● Try it
Scan the following material for the string "里昂学弟" and copy each line in which it appears.

*** Opening Exercise data ***

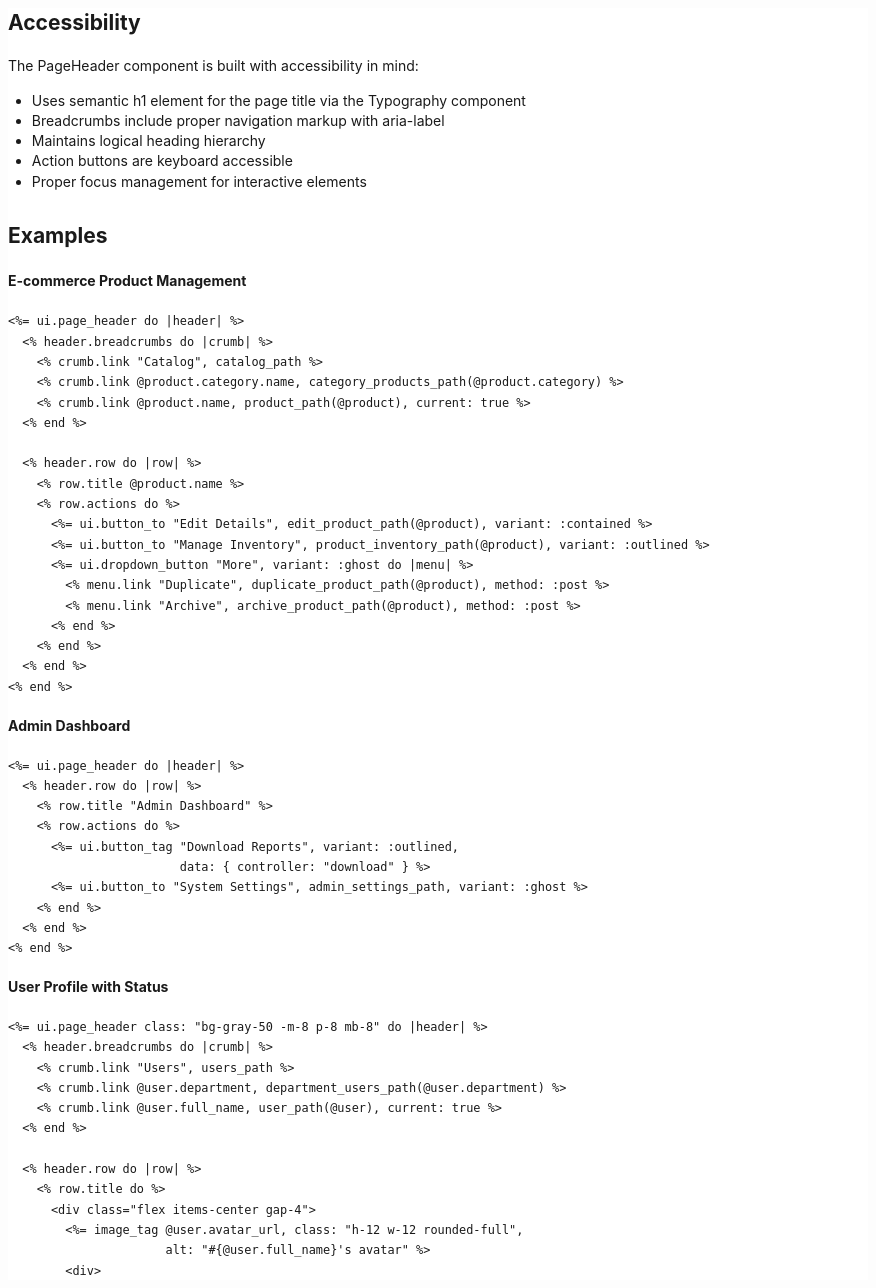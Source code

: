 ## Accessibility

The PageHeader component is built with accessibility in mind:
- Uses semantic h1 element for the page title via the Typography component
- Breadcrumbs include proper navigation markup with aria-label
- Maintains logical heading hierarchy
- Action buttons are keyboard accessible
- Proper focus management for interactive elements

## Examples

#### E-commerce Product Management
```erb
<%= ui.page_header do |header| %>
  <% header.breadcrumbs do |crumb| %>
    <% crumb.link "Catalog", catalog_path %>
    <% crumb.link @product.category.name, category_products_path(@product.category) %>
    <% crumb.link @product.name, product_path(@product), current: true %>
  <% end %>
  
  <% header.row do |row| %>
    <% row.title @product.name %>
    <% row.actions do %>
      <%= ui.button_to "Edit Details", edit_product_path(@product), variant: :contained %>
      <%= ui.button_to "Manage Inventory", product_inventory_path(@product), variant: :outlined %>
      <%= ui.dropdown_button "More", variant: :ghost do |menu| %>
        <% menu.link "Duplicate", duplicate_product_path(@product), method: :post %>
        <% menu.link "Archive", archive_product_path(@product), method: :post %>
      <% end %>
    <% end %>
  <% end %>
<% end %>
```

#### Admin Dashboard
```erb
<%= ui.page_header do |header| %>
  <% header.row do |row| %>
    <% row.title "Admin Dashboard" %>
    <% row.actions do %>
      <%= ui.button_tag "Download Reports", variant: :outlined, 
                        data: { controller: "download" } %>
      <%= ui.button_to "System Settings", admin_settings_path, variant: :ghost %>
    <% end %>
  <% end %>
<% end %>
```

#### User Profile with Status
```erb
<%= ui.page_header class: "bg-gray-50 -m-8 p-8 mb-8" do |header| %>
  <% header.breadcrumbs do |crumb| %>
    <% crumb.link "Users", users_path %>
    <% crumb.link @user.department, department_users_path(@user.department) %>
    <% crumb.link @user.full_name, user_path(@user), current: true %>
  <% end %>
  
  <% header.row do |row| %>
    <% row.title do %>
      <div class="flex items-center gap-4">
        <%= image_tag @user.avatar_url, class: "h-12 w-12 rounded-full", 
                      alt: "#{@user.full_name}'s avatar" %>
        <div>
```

*** Closing Exercise data ***
*** Opening Exercise data ***

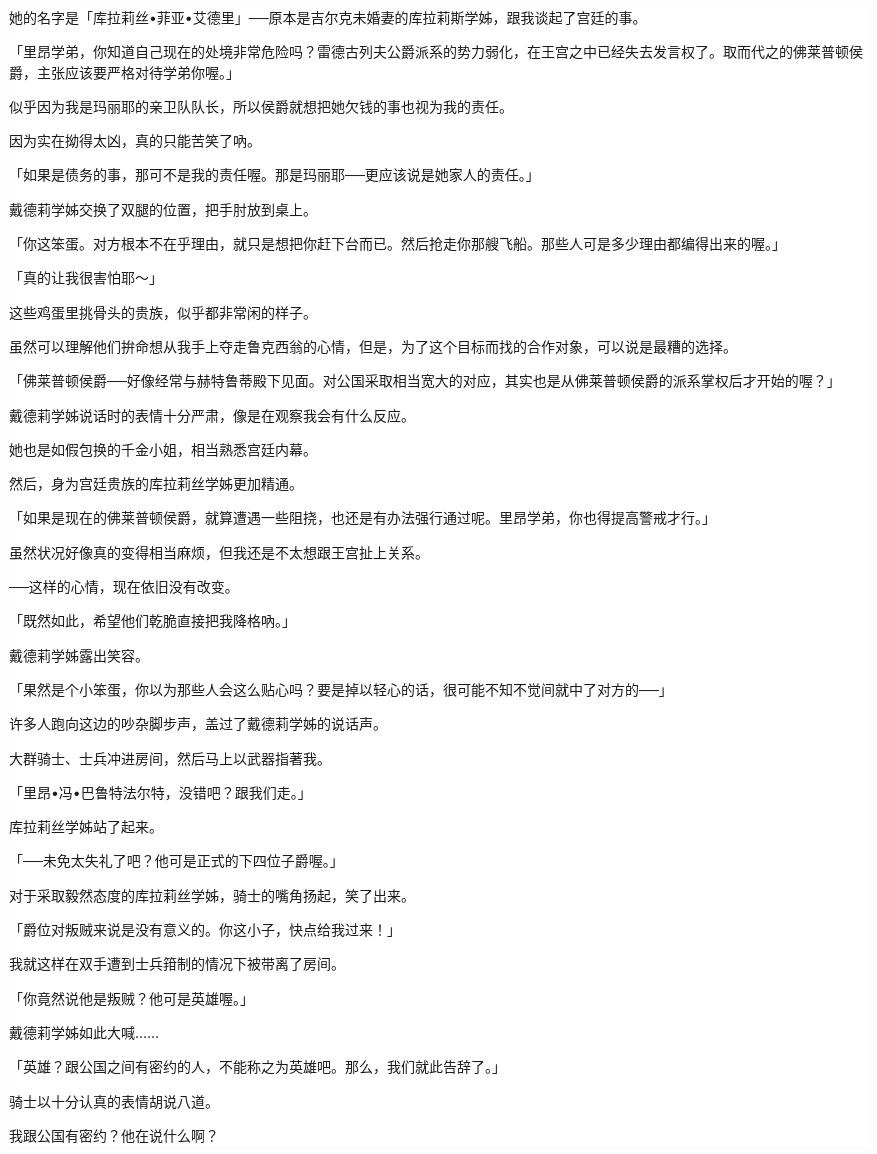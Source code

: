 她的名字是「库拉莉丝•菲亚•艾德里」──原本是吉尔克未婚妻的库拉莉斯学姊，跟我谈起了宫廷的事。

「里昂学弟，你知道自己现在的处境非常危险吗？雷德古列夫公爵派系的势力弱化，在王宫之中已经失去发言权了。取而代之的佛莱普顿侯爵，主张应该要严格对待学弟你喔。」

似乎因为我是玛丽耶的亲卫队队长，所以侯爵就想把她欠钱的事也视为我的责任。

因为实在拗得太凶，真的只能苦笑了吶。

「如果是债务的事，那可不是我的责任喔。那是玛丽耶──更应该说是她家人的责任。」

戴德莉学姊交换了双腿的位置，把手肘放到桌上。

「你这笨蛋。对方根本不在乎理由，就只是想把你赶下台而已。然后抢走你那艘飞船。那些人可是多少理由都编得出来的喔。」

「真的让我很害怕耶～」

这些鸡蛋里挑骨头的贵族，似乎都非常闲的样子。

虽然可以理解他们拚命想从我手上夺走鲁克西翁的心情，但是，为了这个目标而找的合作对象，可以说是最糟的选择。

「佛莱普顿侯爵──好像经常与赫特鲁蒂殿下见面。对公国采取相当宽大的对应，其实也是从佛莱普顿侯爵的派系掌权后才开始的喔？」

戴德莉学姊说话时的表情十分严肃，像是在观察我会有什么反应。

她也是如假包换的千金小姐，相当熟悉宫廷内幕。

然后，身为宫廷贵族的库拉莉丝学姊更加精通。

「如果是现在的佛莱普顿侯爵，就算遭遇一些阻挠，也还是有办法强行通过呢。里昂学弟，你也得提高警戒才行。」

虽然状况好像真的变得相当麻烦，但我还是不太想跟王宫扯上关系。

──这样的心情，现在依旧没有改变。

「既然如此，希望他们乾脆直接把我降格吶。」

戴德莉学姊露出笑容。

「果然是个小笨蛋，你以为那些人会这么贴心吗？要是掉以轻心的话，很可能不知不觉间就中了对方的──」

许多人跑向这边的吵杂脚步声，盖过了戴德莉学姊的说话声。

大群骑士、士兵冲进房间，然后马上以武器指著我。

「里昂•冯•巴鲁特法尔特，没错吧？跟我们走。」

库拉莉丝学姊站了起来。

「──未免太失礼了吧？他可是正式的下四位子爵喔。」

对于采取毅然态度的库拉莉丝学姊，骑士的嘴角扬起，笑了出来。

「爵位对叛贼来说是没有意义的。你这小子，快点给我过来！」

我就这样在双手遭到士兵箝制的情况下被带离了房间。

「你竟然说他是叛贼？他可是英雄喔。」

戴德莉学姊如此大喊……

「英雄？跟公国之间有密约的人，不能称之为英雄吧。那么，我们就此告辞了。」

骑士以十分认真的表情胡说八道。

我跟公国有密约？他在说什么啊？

*** Closing Exercise data ***
*** Opening Exercise data ***

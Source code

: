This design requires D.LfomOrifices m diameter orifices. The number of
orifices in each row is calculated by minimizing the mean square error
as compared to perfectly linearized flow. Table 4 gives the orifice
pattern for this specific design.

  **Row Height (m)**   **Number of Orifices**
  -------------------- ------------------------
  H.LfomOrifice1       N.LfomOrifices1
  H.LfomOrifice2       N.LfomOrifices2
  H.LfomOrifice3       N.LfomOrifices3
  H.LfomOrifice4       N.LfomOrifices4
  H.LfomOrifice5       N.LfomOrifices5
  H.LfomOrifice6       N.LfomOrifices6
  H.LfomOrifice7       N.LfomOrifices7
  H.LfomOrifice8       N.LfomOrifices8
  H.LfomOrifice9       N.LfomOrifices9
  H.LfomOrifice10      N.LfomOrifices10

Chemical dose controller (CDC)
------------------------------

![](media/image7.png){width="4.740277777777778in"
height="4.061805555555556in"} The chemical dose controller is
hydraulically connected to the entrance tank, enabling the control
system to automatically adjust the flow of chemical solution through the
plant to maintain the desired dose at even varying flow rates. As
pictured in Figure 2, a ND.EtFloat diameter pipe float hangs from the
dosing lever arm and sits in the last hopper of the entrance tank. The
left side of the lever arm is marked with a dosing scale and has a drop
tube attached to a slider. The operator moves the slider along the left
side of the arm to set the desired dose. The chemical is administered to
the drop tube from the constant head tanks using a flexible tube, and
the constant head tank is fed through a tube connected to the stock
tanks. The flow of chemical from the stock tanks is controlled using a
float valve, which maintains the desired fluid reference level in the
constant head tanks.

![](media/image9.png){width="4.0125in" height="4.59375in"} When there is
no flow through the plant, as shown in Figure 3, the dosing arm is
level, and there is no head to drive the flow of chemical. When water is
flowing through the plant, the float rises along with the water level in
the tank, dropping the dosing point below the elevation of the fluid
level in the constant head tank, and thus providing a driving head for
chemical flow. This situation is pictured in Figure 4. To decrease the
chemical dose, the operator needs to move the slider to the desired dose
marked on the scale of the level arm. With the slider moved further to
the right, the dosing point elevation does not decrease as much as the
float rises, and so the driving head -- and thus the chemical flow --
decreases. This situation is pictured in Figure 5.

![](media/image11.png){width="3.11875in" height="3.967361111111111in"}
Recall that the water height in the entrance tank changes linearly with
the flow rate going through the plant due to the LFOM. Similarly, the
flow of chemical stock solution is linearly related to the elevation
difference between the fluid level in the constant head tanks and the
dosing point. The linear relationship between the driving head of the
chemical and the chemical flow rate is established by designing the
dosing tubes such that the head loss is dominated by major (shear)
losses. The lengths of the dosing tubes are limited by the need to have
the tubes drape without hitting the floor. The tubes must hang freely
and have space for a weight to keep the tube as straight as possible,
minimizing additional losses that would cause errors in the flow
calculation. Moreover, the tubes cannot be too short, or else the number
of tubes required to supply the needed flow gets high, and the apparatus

*** Closing Exercise data ***

● Result
「里昂学弟，你知道自己现在的处境非常危险吗？雷德古列夫公爵派系的势力弱化，在王宫之中已经失去发言权了。取而代之的佛莱普顿侯爵，主张应该要严格对待学弟你喔。」
「如果是现在的佛莱普顿侯爵，就算遭遇一些阻挠，也还是有办法强行通过呢。里昂学弟，你也得提高警戒才行。」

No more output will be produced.